Cascara sagrada, Spanish for “sacred bark,” comes from the American buckthorn tree (Rhamnus purshiana) native to the western coast of North America, from California to British Columbia, and as far inland as Montana. The Spanish priests of California may have learned about it from the Indians. Its primary use has been as a laxative.
In any event, this laxative was not widely adopted until the nineteenth century. A member of the same genus, R. frangula, is the European buckthorn tree, which had been used at least since 1650.
Cascara sagrada is one of the few herbs approved as an over-the-counter drug by the U.S. Food and Drug Administration. The portion of the plant used is the bark.
The main ingredients are anthraquinones.
Emodin and aloe-emodin have also been identified, along with a number of nonlaxative ingredients.
Cascara sagrada was used as a laxative starting in the nineteenth and throughout the twentieth centuries. The anthraquinones stimulate the bowel, leading to evacuation after approximately six to ten hours. This herb also provokes secretion of fluid and minerals into the large intestine and inhibits their reabsorption. It was suggested for situations in which a soft, easily passed stool is desirable, such as hemorrhoids or following rectal surgery.
Cascara sagrada is not appropriate for regular use and can cause problems such as dependence if it is used too often. In 2002, the FDA issued a finding banning its use from over-the-counter medications. (Aloe vera was included in the same determination.)
In addition, anthraquinones applied topically can protect skin from ultraviolet damage.
Extracts of R. purshiana can inactivate herpes simplex virus, but this property has not been utilized medically.
Recent research suggests that some components of R. purshiana, specifically emodin, may have anticancer activity (Cell Physiology and Biochemistry, Aug. 10, 2018; Biomedicine & Pharmacotherapy, Nov. 2018; Molecular Medicine Reports, Sep. 2018). More research is necessary before it is ready for clinical use, however.
The usual dose ranges from 20 mg to 70 mg daily of the anthraquinones. Products containing cascara sagrada should not be used for more than eight or ten days.
Fresh bark can cause nausea and vomiting. The bark should be stored for at least a year or undergo heat processing to eliminate this problem.
Pregnant women and nursing mothers should avoid cascara sagrada.
People with intestinal blockage, undiagnosed stomach pain, or symptoms that might indicate appendicitis must avoid laxatives such as cascara sagrada.
People with diarrhea, inflammatory bowel disease, or intestinal ulcers must not use cascara sagrada.
Cascara sagrada is not appropriate for treating constipation in children.
Cascara sagrada can cause diarrhea and abdominal cramps.
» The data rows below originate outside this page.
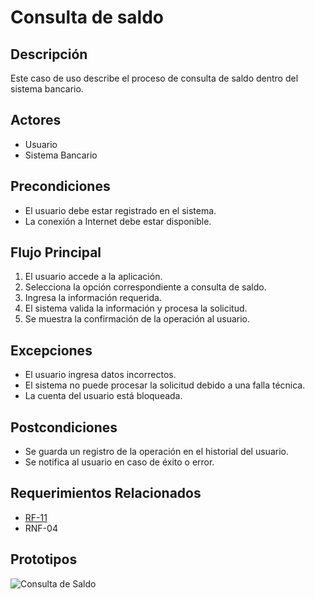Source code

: # Consulta de saldo

## Descripción
Este caso de uso describe el proceso de consulta de saldo dentro del sistema bancario.

## Actores
- Usuario
- Sistema Bancario

## Precondiciones
- El usuario debe estar registrado en el sistema.
- La conexión a Internet debe estar disponible.

## Flujo Principal
1. El usuario accede a la aplicación.
2. Selecciona la opción correspondiente a consulta de saldo.
3. Ingresa la información requerida.
4. El sistema valida la información y procesa la solicitud.
5. Se muestra la confirmación de la operación al usuario.

## Excepciones
- El usuario ingresa datos incorrectos.
- El sistema no puede procesar la solicitud debido a una falla técnica.
- La cuenta del usuario está bloqueada.

## Postcondiciones
- Se guarda un registro de la operación en el historial del usuario.
- Se notifica al usuario en caso de éxito o error.

## Requerimientos Relacionados
- [RF-11](../../../01-requerimientos/Requerimientos_Funcionales.md#2-operaciones-bancarias)
- RNF-04

## Prototipos

![Consulta de Saldo](/img/pantallas/consulta-saldo/consulta-saldo.png)
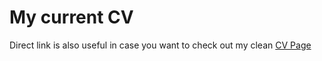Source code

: # My current CV

Direct link is also useful in case you want to check out my clean [CV Page](https://lubomirqa.github.io/resume/)

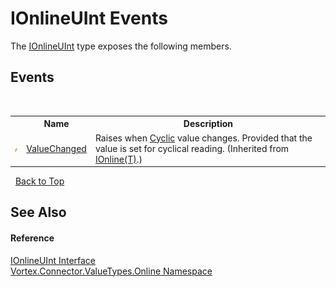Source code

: # IOnlineUInt Events
 

The <a href="T_Vortex_Connector_ValueTypes_Online_IOnlineUInt.md">IOnlineUInt</a> type exposes the following members.


## Events
&nbsp;<table><tr><th></th><th>Name</th><th>Description</th></tr><tr><td>![Public event](media/pubevent.gif "Public event")</td><td><a href="E_Vortex_Connector_ValueTypes_Online_IOnline_1_ValueChanged.md">ValueChanged</a></td><td>
Raises when <a href="P_Vortex_Connector_ValueTypes_Online_IOnline_1_Cyclic.md">Cyclic</a> value changes. Provided that the value is set for cyclical reading.
 (Inherited from <a href="T_Vortex_Connector_ValueTypes_Online_IOnline_1.md">IOnline(T)</a>.)</td></tr></table>&nbsp;
<a href="#ionlineuint-events">Back to Top</a>

## See Also


#### Reference
<a href="T_Vortex_Connector_ValueTypes_Online_IOnlineUInt.md">IOnlineUInt Interface</a><br /><a href="N_Vortex_Connector_ValueTypes_Online.md">Vortex.Connector.ValueTypes.Online Namespace</a><br />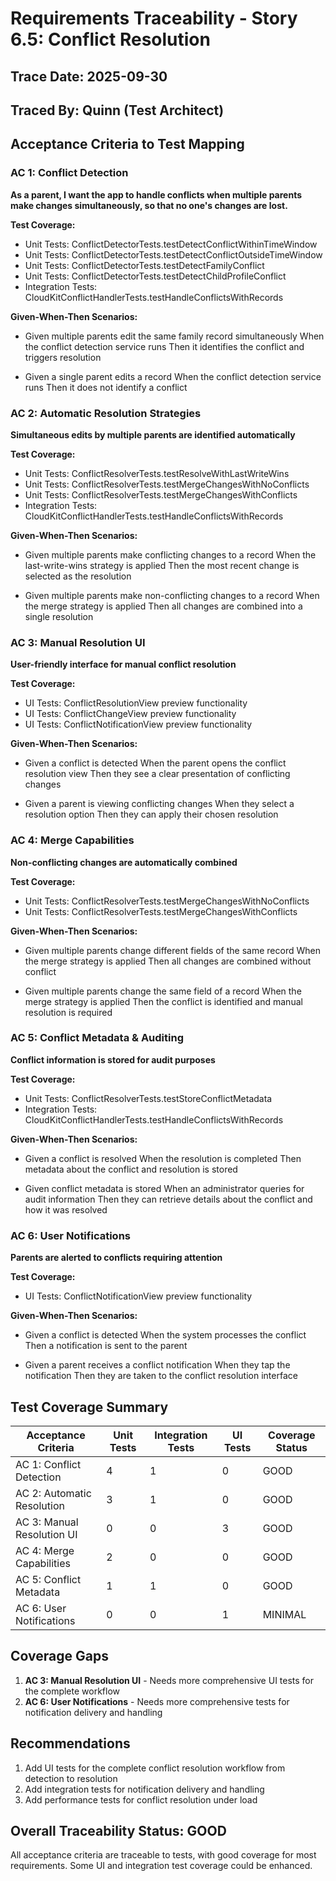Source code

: # Requirements Traceability - Story 6.5: Conflict Resolution

## Trace Date: 2025-09-30
## Traced By: Quinn (Test Architect)

## Acceptance Criteria to Test Mapping

### AC 1: Conflict Detection
**As a parent, I want the app to handle conflicts when multiple parents make changes simultaneously, so that no one's changes are lost.**

**Test Coverage:**
- Unit Tests: ConflictDetectorTests.testDetectConflictWithinTimeWindow
- Unit Tests: ConflictDetectorTests.testDetectConflictOutsideTimeWindow
- Unit Tests: ConflictDetectorTests.testDetectFamilyConflict
- Unit Tests: ConflictDetectorTests.testDetectChildProfileConflict
- Integration Tests: CloudKitConflictHandlerTests.testHandleConflictsWithRecords

**Given-When-Then Scenarios:**
- Given multiple parents edit the same family record simultaneously
  When the conflict detection service runs
  Then it identifies the conflict and triggers resolution

- Given a single parent edits a record
  When the conflict detection service runs
  Then it does not identify a conflict

### AC 2: Automatic Resolution Strategies
**Simultaneous edits by multiple parents are identified automatically**

**Test Coverage:**
- Unit Tests: ConflictResolverTests.testResolveWithLastWriteWins
- Unit Tests: ConflictResolverTests.testMergeChangesWithNoConflicts
- Unit Tests: ConflictResolverTests.testMergeChangesWithConflicts
- Integration Tests: CloudKitConflictHandlerTests.testHandleConflictsWithRecords

**Given-When-Then Scenarios:**
- Given multiple parents make conflicting changes to a record
  When the last-write-wins strategy is applied
  Then the most recent change is selected as the resolution

- Given multiple parents make non-conflicting changes to a record
  When the merge strategy is applied
  Then all changes are combined into a single resolution

### AC 3: Manual Resolution UI
**User-friendly interface for manual conflict resolution**

**Test Coverage:**
- UI Tests: ConflictResolutionView preview functionality
- UI Tests: ConflictChangeView preview functionality
- UI Tests: ConflictNotificationView preview functionality

**Given-When-Then Scenarios:**
- Given a conflict is detected
  When the parent opens the conflict resolution view
  Then they see a clear presentation of conflicting changes

- Given a parent is viewing conflicting changes
  When they select a resolution option
  Then they can apply their chosen resolution

### AC 4: Merge Capabilities
**Non-conflicting changes are automatically combined**

**Test Coverage:**
- Unit Tests: ConflictResolverTests.testMergeChangesWithNoConflicts
- Unit Tests: ConflictResolverTests.testMergeChangesWithConflicts

**Given-When-Then Scenarios:**
- Given multiple parents change different fields of the same record
  When the merge strategy is applied
  Then all changes are combined without conflict

- Given multiple parents change the same field of a record
  When the merge strategy is applied
  Then the conflict is identified and manual resolution is required

### AC 5: Conflict Metadata & Auditing
**Conflict information is stored for audit purposes**

**Test Coverage:**
- Unit Tests: ConflictResolverTests.testStoreConflictMetadata
- Integration Tests: CloudKitConflictHandlerTests.testHandleConflictsWithRecords

**Given-When-Then Scenarios:**
- Given a conflict is resolved
  When the resolution is completed
  Then metadata about the conflict and resolution is stored

- Given conflict metadata is stored
  When an administrator queries for audit information
  Then they can retrieve details about the conflict and how it was resolved

### AC 6: User Notifications
**Parents are alerted to conflicts requiring attention**

**Test Coverage:**
- UI Tests: ConflictNotificationView preview functionality

**Given-When-Then Scenarios:**
- Given a conflict is detected
  When the system processes the conflict
  Then a notification is sent to the parent

- Given a parent receives a conflict notification
  When they tap the notification
  Then they are taken to the conflict resolution interface

## Test Coverage Summary

| Acceptance Criteria | Unit Tests | Integration Tests | UI Tests | Coverage Status |
|---------------------|------------|-------------------|----------|-----------------|
| AC 1: Conflict Detection | 4 | 1 | 0 | GOOD |
| AC 2: Automatic Resolution | 3 | 1 | 0 | GOOD |
| AC 3: Manual Resolution UI | 0 | 0 | 3 | GOOD |
| AC 4: Merge Capabilities | 2 | 0 | 0 | GOOD |
| AC 5: Conflict Metadata | 1 | 1 | 0 | GOOD |
| AC 6: User Notifications | 0 | 0 | 1 | MINIMAL |

## Coverage Gaps

1. **AC 3: Manual Resolution UI** - Needs more comprehensive UI tests for the complete workflow
2. **AC 6: User Notifications** - Needs more comprehensive tests for notification delivery and handling

## Recommendations

1. Add UI tests for the complete conflict resolution workflow from detection to resolution
2. Add integration tests for notification delivery and handling
3. Add performance tests for conflict resolution under load

## Overall Traceability Status: GOOD

All acceptance criteria are traceable to tests, with good coverage for most requirements. Some UI and integration test coverage could be enhanced.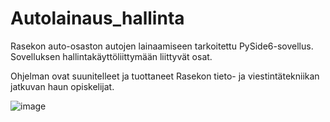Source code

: # Autolainaus_hallinta
Rasekon auto-osaston autojen lainaamiseen tarkoitettu PySide6-sovellus. Sovelluksen hallintakäyttöliittymään liittyvät osat.

Ohjelman ovat suunitelleet ja tuottaneet Rasekon tieto- ja viestintätekniikan jatkuvan haun opiskelijat.

![image](https://github.com/user-attachments/assets/79845815-78ba-47c8-9264-5c81fd94ef61)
Moreover, it can injure the liver (Hawai’i Journal of Medicine & Public Health, June 2015).
Chronic use of laxatives may lead to excessive loss of potassium or other electrolytes, which may be dangerous. In addition, anthraquinones can cause pigmentation of the large bowel.
The most serious problem associated with chronic use, however, is that a person may become dependent on such a stimulant laxative and become unable to evacuate without it. This leads to problems that resemble ulcerative colitis.
If cascara sagrada results in excessive potassium loss, heart rhythm irregularities may occur. This problem could be especially severe for people taking the heart drug Lanoxin.
It would be unwise to use cascara sagrada together with other herbal medicines that can cause potassium loss, such as aloe or licorice.
Medications such as hydrochlorothiazide, Lasix, Hygroton, Lozol, Bumex, and other potassium-wasting diuretics are probably incompatible with cascara sagrada, at least if it were used more than very occasionally.
Cascara sagrada, like other strong laxatives, may reduce the absorption of other medicines taken orally.